Mercato crollato. In marzo, in Italia, sono state vendute 28.236 vetture nuove, l'85,4% in meno rispetto alle 194.302 dello stesso mese dell'anno scorso. Una perdita di quasi 167.000 immatricolazioni. Inevitabilmente, dato che le concessionarie hanno chiuso l'11 marzo, in seguito al decreto del Governo per arginare l'espansione del Covid-19.

Il crollo ha riguardato tutte le marche, con l'unica eccezione della Tesla, che, comunque, ha avuto 424 clienti, a fronte dei 269 del marzo 2019.

Il gruppo Fca ha venduto 4.692 auto (-90,28%), Psa (Peugeot, Vcitroen, Ds e Opel) 3.430 (-89,24%), il gruppo Volkswagen 4.548 (-84,61%), il gruppo Renault 2.917 (-86,07%), il gruppo Toyota 1.218 (-87%), il gruppo Bmw 1.072 (-87,50%), il gruppo Daimler (mercedes e Smart) 1.756 (-79,82%), Kia 1.624 (-59,05%), Hyundai 783 (-83,20%), il gruppo Nissan 686 (-85,32%), Suzuki 1.208 (-57,49%), il gruppo Jaguar Land Rover 666 (-66,75%), Volvo 653 (-69,01%).

La risoluzione, in tempi non brevi, della drammatica crisi sanitaria da Covid-19, con gli effetti che la chiusura avrà sull’economia e il tracollo, senza precedenti nella sua dimensione e velocità, del mercato auto che abbiamo visto nelle scorse settimane – ha commentato Michele Crisci, presidente Unrae, l’associazione delle Case automobilistiche estere – lasciano presagire una pesantissima caduta del mercato auto nel 2020, che potrebbe chiudere, nel migliore dei casi, intorno a 1.300.000 unità, un terzo in meno rispetto al 2019”.

L’impatto di un blocco di due o tre mesi – continua Crosci – sarebbe comunque devastante per l’intero settore automotive in Italia e in particolare per la filiera della distribuzione e assistenza, con il concreto rischio di chiusura di numerose imprese del comparto, per mancanza di fatturato e conseguente crisi di liquidità e di perdita di una quota consistente dei 160.00 occupati”.

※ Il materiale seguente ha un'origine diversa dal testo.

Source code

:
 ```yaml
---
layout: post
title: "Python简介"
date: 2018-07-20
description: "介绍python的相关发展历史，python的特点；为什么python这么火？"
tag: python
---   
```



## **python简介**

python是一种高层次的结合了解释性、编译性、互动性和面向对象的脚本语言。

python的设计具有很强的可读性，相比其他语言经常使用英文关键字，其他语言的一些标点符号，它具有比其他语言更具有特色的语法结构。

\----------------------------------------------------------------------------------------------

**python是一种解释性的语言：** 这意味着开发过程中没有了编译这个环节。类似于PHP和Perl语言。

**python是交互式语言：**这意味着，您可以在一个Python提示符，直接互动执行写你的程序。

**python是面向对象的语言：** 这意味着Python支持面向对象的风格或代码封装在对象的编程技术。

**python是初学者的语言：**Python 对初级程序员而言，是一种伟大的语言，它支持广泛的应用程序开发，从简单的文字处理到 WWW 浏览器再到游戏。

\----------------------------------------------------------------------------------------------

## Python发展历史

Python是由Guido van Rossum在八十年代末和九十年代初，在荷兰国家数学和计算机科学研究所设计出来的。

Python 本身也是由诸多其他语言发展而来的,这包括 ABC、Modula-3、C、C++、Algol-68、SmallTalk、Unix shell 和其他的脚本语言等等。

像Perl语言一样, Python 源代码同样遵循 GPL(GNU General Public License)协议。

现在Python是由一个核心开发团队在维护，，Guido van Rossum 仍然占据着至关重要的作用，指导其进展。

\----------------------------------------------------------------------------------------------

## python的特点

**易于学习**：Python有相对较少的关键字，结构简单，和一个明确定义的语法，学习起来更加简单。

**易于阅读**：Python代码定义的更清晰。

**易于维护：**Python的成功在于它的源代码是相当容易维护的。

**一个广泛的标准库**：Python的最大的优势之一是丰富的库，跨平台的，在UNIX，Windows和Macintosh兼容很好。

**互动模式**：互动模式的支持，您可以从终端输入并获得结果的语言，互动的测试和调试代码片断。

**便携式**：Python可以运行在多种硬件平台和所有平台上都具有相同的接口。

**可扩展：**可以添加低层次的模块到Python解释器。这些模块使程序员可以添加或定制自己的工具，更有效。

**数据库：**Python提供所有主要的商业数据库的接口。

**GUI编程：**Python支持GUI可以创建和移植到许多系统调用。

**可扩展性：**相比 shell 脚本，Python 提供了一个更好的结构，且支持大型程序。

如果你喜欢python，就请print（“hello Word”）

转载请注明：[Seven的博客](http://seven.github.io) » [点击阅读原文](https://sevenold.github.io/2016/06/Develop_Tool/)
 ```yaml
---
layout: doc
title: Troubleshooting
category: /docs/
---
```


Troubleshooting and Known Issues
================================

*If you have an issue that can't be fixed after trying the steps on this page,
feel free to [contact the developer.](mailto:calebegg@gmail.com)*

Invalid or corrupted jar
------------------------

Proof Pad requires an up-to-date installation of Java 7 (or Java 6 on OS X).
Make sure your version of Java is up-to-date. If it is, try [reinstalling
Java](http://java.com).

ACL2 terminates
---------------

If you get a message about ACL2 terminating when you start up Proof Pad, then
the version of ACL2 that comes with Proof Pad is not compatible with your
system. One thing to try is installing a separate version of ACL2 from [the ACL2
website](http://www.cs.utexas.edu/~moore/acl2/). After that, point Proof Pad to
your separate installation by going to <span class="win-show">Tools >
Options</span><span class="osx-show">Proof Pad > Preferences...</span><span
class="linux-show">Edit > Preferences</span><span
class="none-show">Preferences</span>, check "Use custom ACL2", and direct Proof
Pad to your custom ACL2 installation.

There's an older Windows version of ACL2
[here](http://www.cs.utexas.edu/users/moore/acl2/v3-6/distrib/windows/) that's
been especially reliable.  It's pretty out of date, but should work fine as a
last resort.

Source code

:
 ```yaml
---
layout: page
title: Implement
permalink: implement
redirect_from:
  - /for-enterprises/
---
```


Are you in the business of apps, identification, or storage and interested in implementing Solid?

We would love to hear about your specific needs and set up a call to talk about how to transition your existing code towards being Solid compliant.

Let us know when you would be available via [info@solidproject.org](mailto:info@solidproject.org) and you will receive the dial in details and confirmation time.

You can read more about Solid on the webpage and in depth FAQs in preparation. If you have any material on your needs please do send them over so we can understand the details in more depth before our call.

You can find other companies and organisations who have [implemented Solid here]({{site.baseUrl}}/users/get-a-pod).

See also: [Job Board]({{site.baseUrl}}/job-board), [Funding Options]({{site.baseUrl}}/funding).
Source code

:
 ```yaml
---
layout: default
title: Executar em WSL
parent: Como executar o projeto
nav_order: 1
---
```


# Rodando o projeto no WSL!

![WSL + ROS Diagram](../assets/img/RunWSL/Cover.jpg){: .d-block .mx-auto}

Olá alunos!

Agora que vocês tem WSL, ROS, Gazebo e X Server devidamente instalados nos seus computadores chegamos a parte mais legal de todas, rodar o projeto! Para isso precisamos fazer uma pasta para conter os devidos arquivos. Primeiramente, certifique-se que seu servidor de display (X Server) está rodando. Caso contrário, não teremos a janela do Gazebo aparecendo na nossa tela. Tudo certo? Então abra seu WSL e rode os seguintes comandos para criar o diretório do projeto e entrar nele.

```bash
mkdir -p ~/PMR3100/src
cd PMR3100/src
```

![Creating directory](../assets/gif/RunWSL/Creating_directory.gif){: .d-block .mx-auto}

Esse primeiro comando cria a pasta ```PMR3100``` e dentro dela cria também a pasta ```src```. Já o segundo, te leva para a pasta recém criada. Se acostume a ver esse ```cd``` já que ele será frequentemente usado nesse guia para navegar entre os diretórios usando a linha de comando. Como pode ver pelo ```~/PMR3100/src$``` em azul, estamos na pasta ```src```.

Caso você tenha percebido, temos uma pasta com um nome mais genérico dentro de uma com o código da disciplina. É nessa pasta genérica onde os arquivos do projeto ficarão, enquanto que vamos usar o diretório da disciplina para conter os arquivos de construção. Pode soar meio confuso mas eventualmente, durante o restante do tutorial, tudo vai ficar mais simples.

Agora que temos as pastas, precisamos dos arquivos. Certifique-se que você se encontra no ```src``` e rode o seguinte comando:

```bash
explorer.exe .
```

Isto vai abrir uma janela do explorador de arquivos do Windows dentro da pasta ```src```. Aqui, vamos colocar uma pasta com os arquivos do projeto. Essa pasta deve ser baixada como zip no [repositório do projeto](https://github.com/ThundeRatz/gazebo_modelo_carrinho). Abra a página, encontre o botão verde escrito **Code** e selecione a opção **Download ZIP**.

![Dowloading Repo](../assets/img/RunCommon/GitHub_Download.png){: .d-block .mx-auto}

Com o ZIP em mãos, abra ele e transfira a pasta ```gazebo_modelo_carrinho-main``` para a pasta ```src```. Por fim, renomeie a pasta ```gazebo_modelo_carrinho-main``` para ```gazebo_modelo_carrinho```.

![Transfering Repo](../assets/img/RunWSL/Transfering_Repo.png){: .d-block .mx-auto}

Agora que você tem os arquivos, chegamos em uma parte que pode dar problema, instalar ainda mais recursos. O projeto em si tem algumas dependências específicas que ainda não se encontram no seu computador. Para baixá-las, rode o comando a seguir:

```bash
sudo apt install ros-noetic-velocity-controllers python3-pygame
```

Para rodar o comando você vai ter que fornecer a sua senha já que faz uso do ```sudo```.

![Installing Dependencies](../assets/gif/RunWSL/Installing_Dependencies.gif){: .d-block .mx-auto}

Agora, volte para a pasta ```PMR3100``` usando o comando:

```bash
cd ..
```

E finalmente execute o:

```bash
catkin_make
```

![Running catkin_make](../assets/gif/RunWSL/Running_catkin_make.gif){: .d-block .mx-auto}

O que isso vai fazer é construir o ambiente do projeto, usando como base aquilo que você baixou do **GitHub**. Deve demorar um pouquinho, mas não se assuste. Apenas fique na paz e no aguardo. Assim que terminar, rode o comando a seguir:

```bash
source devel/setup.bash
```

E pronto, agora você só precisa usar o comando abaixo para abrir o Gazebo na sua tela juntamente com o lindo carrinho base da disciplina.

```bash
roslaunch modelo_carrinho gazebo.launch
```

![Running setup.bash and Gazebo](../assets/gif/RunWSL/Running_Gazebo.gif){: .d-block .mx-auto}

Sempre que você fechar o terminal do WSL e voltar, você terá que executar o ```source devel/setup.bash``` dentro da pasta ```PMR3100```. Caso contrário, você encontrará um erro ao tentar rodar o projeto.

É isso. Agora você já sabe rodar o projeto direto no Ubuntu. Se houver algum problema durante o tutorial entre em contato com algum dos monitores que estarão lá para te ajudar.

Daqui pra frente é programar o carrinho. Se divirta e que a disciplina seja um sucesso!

Unrae– prosegue il suo presidene– chiede quindi al Governo l’adozione di misure assolutamente improrogabili a sostegno di un settore che contribuisce al 10% del PIL e genera circa 80 miliardi di euro annui di gettito fiscale, al fine di evitare la crisi irrisolvibile di numerose imprese del comparto e scongiurare la perdita di migliaia di posti di lavoro”

“La filiera automotive si trova oggi di fronte a una situazione senza precedenti, nel quadro della crisi economica più pesante dal secondo dopoguerra, in cui la pandemia ci ha scagliato – afferma Paolo Scudieri, presidente dell'Anfia, che rappresenta l'industria italiana del settore - I numeri del mercato di marzo raccontano la gravità e l’eccezionalità di questo momento, in cui viviamo un doppio shock: sull’offerta, con il blocco degli stabilimenti produttivi – per l’Ue allargata al Regno Unito, l'Acea ha stimato, per 16 giorni di chiusura, una perdita di oltre 1,2 milioni di veicoli, di cui 78.000 in Italia, senza contare il fortissimo impatto sulla componentistica – e sulla domanda, con l’inibizione dei consumi dovuta alla chiusura della rete di vendita. Fin da ora, bisogna fare i conti con le enormi preoccupazioni dei consumatori sull’impatto occupazionale della crisi: ricordiamo che la sola filiera produttiva automotive conta, in Italia, oltre 270.000 addetti”.